Average price today in USD: $5,550, according to J.D. Power

Following the death of his wife Oto, Yusuke Kafuku’s Saab Turbo 900, which would have cost about $26,600 upon release, becomes “home” to him more than anything else when he takes a job directing a play in Hiroshima.

Each day, Yusuke is chauffeured in his Saab to and from work by Misaki Witari, a professional driver whom he opens up to about his grief, and she, about her own past regrets, as they relish the vehicle as a safe space to open up.

King Richard

The Williams family inside their Compton home in King Richard | Credit: Warner Bros.

Year: 1995

Place: Compton, California

Estimated price: $160,000, according to data from the California Association of Realtors

Price today in USD: $300,825

This classic Compton home of the future women’s tennis power houses, Venus and Serena Williams, is replete with ’90s-era fixings like floral-patterned sofas, neutral carpeting, a few pine-paneled walls and gingham curtains. It would have cost about $160,000 in its day.

The humble home packed with two hard-working parents and their five girls (including Venus and Serena’s step sisters) is nothing too fancy, but is a place where dreams were made and stars were born when Richard Williams coached his daughters before their big break in tennis.

Don’t Look Up

A meeting in the Oval Office in Don’t Look Up | Credit: Netflix

Year: 2020

Place: 1600 Pennsylvania Avenue, Washington, D.C.

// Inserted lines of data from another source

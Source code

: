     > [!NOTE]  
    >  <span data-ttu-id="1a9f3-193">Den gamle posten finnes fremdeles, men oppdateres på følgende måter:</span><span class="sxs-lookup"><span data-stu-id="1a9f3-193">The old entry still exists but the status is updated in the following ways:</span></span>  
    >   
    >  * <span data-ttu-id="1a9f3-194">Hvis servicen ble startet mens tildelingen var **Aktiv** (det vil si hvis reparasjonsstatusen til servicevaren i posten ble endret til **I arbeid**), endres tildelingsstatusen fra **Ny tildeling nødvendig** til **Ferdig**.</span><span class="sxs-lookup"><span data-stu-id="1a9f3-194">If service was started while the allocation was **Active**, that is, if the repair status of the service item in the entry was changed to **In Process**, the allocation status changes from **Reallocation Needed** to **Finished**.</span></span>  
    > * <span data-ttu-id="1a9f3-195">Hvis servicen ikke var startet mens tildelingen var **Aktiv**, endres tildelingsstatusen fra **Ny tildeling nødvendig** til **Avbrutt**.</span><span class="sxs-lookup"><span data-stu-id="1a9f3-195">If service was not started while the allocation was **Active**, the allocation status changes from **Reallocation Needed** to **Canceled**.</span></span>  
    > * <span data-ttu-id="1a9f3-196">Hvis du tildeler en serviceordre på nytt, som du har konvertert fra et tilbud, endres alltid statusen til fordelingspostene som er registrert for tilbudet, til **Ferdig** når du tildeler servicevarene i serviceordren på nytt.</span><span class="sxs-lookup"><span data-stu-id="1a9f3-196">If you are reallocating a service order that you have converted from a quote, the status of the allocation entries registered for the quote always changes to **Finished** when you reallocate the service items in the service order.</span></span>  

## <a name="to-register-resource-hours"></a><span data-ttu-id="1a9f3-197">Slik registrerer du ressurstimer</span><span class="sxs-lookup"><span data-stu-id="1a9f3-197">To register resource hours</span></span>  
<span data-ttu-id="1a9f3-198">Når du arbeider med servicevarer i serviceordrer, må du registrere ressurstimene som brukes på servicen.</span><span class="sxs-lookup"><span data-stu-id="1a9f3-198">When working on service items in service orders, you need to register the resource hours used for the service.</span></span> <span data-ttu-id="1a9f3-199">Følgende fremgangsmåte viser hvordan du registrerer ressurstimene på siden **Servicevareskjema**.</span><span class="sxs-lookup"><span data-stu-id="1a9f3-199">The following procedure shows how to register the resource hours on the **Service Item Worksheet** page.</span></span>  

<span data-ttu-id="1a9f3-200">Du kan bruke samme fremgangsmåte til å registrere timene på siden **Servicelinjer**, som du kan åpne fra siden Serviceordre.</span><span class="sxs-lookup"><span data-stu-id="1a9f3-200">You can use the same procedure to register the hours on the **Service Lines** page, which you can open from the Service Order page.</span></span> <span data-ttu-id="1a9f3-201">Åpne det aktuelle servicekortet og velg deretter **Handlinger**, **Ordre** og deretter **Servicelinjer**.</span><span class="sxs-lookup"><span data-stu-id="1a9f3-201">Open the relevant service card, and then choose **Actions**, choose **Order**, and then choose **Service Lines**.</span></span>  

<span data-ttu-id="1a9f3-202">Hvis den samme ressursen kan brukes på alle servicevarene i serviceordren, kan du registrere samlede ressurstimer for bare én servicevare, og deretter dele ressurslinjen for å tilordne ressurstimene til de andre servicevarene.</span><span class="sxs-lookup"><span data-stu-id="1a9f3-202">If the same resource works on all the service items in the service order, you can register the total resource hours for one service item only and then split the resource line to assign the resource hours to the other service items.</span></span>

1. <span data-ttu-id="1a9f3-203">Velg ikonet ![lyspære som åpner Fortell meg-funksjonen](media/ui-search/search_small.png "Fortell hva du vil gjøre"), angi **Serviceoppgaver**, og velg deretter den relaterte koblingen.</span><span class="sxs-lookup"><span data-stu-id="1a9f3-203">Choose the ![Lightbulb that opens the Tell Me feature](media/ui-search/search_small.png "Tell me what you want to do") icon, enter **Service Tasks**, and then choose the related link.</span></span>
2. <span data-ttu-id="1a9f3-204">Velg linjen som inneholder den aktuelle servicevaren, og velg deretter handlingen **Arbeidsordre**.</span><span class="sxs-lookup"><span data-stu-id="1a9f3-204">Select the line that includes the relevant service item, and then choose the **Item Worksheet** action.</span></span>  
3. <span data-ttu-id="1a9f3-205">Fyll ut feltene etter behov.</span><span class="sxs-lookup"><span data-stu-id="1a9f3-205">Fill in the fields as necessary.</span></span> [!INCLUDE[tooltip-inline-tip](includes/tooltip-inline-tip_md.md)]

Estimated price: $417 million, according to Zestimates from 2020

Today’s Zestimate: $454.9 million

When Dr. Randall Mindy and his astronomy Ph.D. student Kate Dibiasky stumble across a “planet-killing” comet hurtling towards Earth, the two scramble to warn President Janie Orlean in a meeting at the White House, which was valued at about $417 million in 2020, according to Zillow.

Unfortunately, the President is skeptical of the severity of Mindy and Dibiasky’s warnings, and the comet becomes sharply politicized among the public in this dark comedy.

CODA

Ruby and Frank Rossi outside their Gloucester home in CODA | Credit: Apple TV+

Year: 2021

Place: Gloucester, Massachusetts

Estimated price: $600,000, according to data from the Massachusetts Association of Realtors

Price today in USD: $647,226

Ruby Rossi grows up as the hearing child of deaf adults (CODA) in her humble home in Gloucester, which might rake in as much as $600,000 on the coveted market in 2020, while dreaming of becoming a singer.

Struggling to find her place caught between two worlds of hearing and non-hearing, Ruby finds her voice while practicing in her family’s rustic Cap Cod-style home.

Dune (2021)

Interior of the Palace at Arrakeen in Dune | Credit: Chiabells James. Courtesy Warner Bros. Pictures

Year: 10191

Place: Palace at Arrakeen, desert planet of Arrakis

Estimated price: 212.57 million Solaris, based on data from a r/AskScienceFiction Reddit thread

Price today in USD: $120 million

The formidable Palace at Arrakeen — known as “the largest structure ever built by man,” according to Dune author Frank Herbert — is made of some of the sleekest, most durable materials available on the desolate planet in order to withstand the harsh wind and dust storms of the desert, production designer Patrice Vermette recently told Architectural Digest.

Light wells, as opposed to windows, are another distinctive feature of homes in the region, which block out the sun’s oppressive heat while providing some natural light indoors. Practical yet enormous, refined and an earthy elegant, this palace that costs an estimated 212.57 Solaris (the planet’s currency) is truly fit for Arrakis’ royals.